**EXTRACTED MATERIAL:**
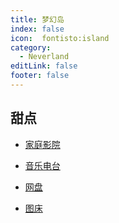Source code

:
 ```yaml
---
title: 梦幻岛
index: false
icon:  fontisto:island
category:
  - Neverland
editLink: false
footer: false
---
```


## 甜点

- [家庭影院](https://nas.ilyl.life:8091/)

- [音乐电台](https://nas.ilyl.life:8089/audio)

- [网盘](https://nas.ilyl.life:8089/file/)

- [图床](https://nas.ilyl.life:8092/default.png)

**WHAT IS NEEDED:** Match on "false": copy every line in the records that has it.

**EXERCISE ANSWER:**
index: false
editLink: false
footer: false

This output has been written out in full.